### [Exercise objective]
Filter the entries down to the lines holding "optic", then copy those lines.

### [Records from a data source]
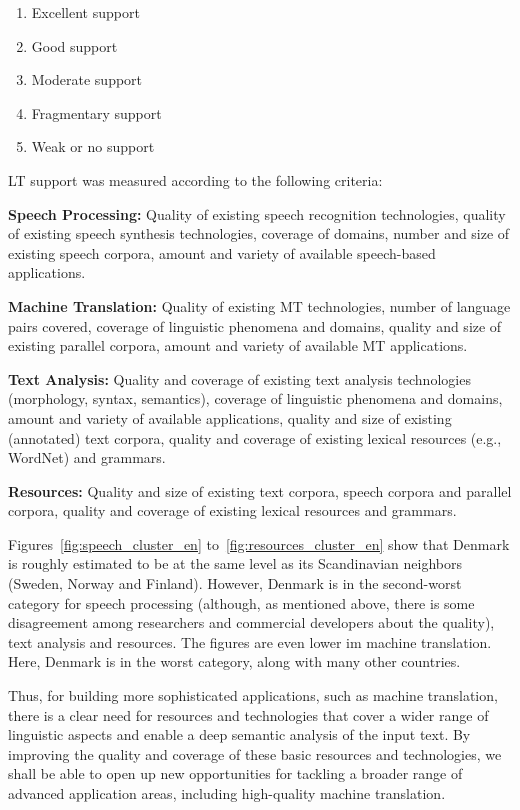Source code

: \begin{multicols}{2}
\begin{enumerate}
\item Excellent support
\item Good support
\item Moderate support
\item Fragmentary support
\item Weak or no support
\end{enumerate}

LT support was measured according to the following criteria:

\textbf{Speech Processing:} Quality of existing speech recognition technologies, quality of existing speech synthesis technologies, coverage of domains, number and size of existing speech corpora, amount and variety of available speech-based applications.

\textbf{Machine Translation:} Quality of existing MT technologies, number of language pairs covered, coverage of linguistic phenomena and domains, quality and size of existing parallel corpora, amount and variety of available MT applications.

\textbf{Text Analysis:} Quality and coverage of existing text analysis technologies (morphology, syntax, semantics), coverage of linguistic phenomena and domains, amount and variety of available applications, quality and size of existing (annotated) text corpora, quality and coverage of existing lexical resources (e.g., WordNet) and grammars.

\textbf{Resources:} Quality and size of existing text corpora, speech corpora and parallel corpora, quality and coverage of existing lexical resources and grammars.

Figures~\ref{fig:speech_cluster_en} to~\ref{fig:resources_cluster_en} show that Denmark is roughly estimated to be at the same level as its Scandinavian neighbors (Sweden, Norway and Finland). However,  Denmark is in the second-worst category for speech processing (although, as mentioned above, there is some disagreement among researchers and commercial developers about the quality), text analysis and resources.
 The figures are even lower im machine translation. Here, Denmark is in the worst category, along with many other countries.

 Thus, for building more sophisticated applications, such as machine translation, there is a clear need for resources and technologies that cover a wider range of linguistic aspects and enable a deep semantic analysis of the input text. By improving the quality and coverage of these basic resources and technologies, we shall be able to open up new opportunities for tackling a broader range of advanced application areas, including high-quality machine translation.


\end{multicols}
---
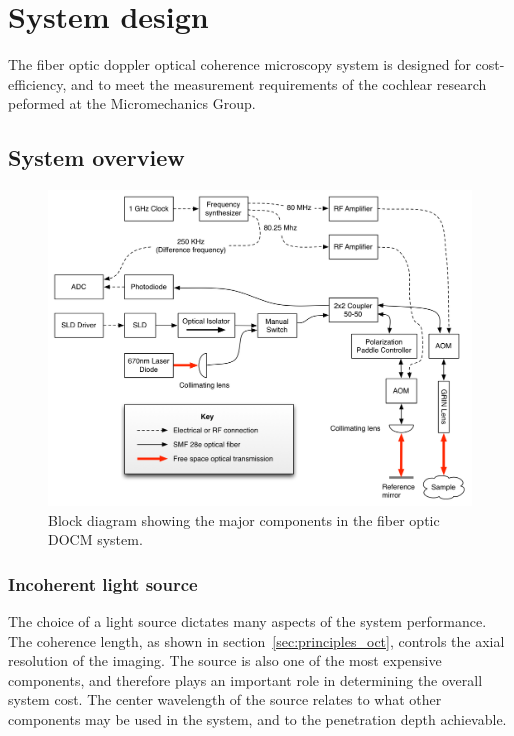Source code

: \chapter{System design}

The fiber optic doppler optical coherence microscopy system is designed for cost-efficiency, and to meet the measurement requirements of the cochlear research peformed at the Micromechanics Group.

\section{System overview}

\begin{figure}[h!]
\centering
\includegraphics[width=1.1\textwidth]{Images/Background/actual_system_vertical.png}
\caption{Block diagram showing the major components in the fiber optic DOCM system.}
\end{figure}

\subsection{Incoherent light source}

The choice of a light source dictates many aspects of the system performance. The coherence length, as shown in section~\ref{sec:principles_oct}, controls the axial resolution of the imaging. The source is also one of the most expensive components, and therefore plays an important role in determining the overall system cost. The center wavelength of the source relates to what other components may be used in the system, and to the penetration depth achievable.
--
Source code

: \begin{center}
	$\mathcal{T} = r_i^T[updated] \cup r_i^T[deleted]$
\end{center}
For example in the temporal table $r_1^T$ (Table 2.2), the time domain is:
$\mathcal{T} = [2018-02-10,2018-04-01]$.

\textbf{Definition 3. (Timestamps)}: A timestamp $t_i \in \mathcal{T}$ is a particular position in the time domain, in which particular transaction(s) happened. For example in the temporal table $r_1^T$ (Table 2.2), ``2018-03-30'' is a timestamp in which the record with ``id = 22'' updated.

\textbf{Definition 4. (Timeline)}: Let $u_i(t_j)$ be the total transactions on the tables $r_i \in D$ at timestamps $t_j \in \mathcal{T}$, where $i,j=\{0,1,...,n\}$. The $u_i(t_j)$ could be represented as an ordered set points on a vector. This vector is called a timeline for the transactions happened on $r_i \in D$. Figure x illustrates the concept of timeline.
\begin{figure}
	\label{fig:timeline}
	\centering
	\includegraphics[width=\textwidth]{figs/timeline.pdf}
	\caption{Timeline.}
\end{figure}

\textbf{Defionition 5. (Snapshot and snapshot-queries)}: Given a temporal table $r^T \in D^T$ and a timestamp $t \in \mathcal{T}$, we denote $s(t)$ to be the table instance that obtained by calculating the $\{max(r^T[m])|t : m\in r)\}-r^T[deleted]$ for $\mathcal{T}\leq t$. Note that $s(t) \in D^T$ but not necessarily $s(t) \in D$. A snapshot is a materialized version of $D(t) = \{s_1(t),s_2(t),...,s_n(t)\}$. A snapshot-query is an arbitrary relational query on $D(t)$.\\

### [Expected answer]
The fiber optic doppler optical coherence microscopy system is designed for cost-efficiency, and to meet the measurement requirements of the cochlear research peformed at the Micromechanics Group.
\caption{Block diagram showing the major components in the fiber optic DOCM system.}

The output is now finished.